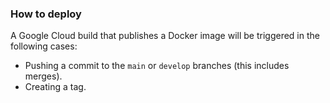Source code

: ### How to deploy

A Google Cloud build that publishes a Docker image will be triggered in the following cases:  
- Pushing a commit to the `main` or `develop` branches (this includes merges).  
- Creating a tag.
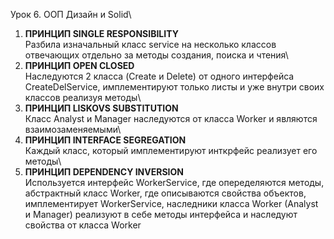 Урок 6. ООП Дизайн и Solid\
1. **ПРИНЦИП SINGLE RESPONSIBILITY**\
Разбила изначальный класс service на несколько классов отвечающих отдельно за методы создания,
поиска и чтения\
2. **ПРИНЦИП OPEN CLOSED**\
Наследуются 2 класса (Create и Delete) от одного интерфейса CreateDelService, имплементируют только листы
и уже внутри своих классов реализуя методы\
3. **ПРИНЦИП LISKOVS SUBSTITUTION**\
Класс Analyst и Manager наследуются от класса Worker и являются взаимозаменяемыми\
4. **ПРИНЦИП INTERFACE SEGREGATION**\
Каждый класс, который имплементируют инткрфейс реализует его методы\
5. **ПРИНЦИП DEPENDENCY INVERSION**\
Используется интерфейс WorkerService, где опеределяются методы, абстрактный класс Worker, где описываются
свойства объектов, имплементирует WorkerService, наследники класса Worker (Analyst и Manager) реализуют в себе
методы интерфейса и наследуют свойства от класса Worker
---------------
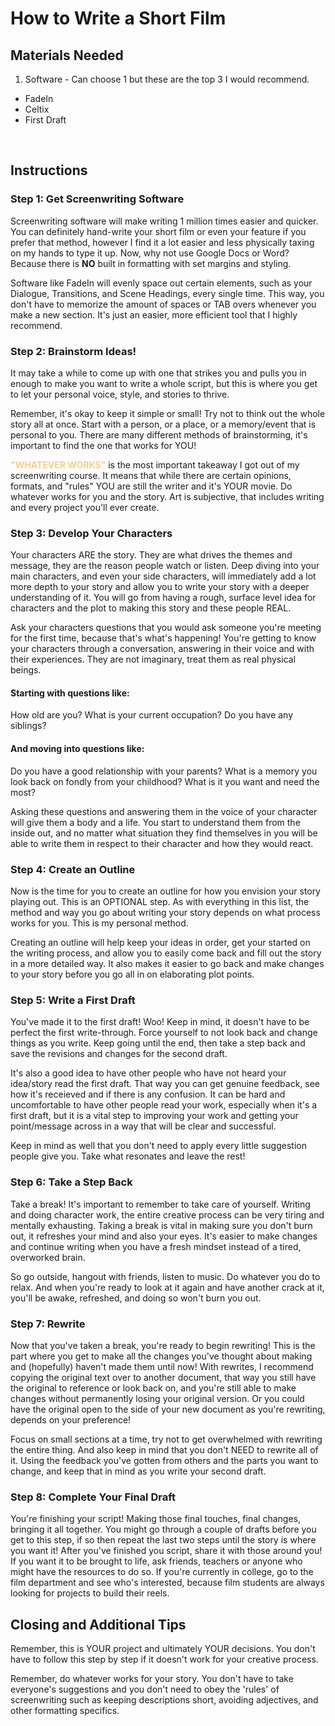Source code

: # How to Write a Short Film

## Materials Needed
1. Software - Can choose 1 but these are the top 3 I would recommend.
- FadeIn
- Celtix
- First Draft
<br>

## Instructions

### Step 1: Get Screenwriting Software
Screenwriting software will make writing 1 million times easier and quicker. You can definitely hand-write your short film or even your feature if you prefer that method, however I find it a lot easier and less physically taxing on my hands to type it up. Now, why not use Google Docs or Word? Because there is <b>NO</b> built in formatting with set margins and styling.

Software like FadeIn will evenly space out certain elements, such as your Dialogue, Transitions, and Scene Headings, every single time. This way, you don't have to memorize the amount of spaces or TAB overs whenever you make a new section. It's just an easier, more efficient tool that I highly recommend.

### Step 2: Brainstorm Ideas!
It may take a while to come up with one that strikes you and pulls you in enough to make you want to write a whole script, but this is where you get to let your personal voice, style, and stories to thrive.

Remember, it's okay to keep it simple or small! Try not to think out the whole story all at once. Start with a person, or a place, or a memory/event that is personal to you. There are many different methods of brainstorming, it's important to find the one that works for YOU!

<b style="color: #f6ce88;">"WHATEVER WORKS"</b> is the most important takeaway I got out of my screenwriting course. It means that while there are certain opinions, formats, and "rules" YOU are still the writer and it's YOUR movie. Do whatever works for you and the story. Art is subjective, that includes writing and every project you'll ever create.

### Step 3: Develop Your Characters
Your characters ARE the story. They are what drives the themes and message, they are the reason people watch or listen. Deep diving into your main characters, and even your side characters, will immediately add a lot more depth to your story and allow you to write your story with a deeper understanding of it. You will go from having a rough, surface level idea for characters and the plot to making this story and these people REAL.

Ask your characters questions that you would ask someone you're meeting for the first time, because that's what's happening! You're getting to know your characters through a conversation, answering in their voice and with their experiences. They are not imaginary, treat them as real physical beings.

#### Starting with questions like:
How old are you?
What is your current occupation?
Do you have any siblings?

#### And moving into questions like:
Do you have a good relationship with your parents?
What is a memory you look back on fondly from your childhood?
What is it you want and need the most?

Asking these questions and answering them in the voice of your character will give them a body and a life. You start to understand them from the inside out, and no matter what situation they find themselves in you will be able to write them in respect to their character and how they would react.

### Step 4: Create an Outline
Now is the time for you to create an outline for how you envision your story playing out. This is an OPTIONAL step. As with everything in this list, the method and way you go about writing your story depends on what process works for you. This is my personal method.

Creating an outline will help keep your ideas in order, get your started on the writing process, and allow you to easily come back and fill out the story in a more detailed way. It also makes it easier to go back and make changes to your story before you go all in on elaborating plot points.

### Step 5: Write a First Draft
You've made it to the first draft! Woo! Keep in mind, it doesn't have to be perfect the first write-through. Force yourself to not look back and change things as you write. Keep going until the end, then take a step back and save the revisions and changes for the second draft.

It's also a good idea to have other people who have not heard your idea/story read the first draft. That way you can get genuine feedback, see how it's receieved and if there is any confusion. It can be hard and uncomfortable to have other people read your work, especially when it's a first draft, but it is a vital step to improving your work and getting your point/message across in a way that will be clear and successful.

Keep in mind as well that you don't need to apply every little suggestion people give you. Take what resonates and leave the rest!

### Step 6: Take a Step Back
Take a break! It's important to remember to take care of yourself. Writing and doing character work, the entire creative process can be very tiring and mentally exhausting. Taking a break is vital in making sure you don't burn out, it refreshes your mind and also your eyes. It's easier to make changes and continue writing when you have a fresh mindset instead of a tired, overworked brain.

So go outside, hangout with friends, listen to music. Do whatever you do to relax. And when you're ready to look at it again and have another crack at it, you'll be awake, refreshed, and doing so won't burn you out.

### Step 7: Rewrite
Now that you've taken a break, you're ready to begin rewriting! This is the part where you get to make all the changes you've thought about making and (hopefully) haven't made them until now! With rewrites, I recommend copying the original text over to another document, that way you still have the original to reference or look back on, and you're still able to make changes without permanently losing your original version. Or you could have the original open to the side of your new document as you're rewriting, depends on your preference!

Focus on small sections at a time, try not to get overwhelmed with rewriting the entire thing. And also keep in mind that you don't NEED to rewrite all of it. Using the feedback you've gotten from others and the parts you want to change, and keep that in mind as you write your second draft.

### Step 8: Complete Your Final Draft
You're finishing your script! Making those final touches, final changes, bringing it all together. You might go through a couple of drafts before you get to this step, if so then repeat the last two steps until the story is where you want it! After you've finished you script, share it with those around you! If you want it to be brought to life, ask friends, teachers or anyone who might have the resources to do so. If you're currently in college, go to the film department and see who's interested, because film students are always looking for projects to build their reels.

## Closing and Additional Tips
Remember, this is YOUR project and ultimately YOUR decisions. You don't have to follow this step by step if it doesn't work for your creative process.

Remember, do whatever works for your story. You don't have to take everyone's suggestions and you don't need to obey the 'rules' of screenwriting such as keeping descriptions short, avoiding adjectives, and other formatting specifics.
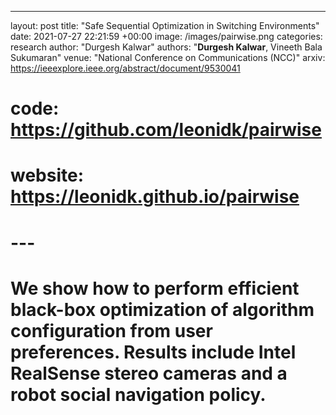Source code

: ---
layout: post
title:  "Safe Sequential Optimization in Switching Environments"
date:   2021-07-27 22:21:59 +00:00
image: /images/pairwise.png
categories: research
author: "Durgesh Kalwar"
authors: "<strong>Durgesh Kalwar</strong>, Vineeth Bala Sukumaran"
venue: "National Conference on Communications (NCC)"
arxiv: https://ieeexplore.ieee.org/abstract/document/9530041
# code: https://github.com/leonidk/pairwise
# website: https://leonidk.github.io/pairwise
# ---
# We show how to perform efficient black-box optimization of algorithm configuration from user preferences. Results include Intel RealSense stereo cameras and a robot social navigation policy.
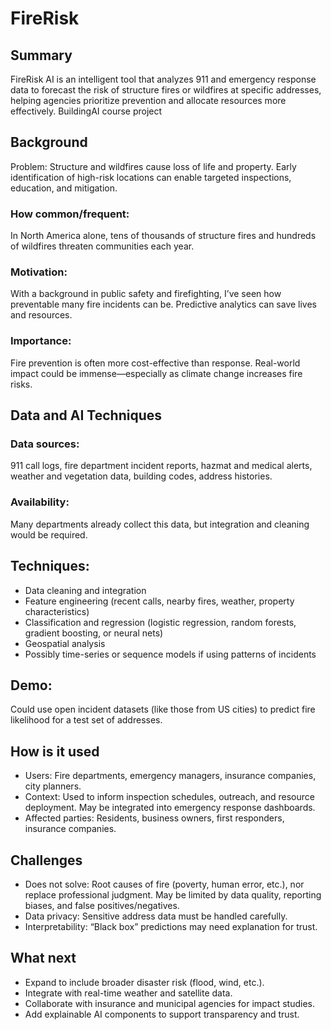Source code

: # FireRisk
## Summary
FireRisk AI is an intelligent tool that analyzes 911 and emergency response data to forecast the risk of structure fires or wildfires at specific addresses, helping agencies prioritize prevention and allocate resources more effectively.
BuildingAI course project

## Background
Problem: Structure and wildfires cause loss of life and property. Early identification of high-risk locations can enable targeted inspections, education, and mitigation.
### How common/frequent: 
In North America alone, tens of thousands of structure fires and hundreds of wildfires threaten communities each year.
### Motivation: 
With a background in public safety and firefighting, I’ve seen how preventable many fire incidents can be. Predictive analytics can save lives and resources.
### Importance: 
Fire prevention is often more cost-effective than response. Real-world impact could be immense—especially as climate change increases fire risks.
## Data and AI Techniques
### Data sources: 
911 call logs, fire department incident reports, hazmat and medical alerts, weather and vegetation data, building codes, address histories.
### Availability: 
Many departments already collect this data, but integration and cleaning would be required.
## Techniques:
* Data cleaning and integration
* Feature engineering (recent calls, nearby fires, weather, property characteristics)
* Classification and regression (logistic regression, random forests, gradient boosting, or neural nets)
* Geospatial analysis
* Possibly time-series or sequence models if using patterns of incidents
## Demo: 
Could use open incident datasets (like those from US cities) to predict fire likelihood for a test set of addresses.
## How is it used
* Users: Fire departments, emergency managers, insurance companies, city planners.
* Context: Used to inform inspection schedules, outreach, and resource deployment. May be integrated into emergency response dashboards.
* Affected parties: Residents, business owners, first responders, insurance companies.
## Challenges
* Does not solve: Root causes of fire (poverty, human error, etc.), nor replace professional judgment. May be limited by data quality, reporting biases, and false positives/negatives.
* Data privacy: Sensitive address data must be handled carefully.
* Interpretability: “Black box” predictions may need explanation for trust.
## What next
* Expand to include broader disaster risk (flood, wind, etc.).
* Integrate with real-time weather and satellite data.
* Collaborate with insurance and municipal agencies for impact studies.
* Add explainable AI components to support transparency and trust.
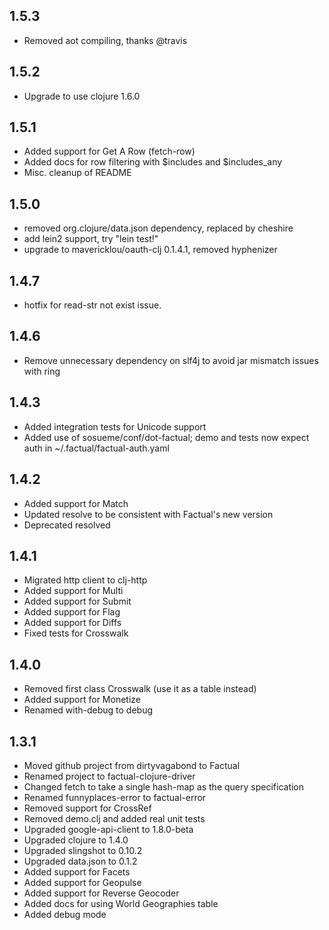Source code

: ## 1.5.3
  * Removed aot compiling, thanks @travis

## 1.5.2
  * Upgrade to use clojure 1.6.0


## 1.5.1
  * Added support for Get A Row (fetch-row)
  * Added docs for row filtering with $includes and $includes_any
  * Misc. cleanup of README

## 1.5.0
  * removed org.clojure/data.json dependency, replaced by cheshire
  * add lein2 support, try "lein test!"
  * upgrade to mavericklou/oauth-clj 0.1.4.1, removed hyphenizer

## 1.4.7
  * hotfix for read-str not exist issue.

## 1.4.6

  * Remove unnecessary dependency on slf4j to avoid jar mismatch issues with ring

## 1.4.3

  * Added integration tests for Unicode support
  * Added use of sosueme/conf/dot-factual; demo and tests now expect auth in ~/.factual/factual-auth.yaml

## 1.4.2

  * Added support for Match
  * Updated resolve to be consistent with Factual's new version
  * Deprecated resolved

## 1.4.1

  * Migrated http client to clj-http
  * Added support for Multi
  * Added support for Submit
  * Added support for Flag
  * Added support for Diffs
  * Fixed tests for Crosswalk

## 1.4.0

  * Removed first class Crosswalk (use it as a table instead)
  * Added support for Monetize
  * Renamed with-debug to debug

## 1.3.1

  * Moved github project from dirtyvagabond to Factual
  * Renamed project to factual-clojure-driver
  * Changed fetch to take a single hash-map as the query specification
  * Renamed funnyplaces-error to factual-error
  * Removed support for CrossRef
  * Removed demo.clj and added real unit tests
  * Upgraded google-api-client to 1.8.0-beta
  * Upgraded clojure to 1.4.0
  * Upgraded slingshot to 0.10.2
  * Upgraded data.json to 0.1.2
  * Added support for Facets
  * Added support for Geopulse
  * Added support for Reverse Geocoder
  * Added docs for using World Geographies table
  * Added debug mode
---------------
— What needs to be done —
Where a line of the listing holds the string "имплементируют", copy that line.

— Output for this exercise —
Наследуются 2 класса (Create и Delete) от одного интерфейса CreateDelService, имплементируют только листы
Каждый класс, который имплементируют инткрфейс реализует его методы\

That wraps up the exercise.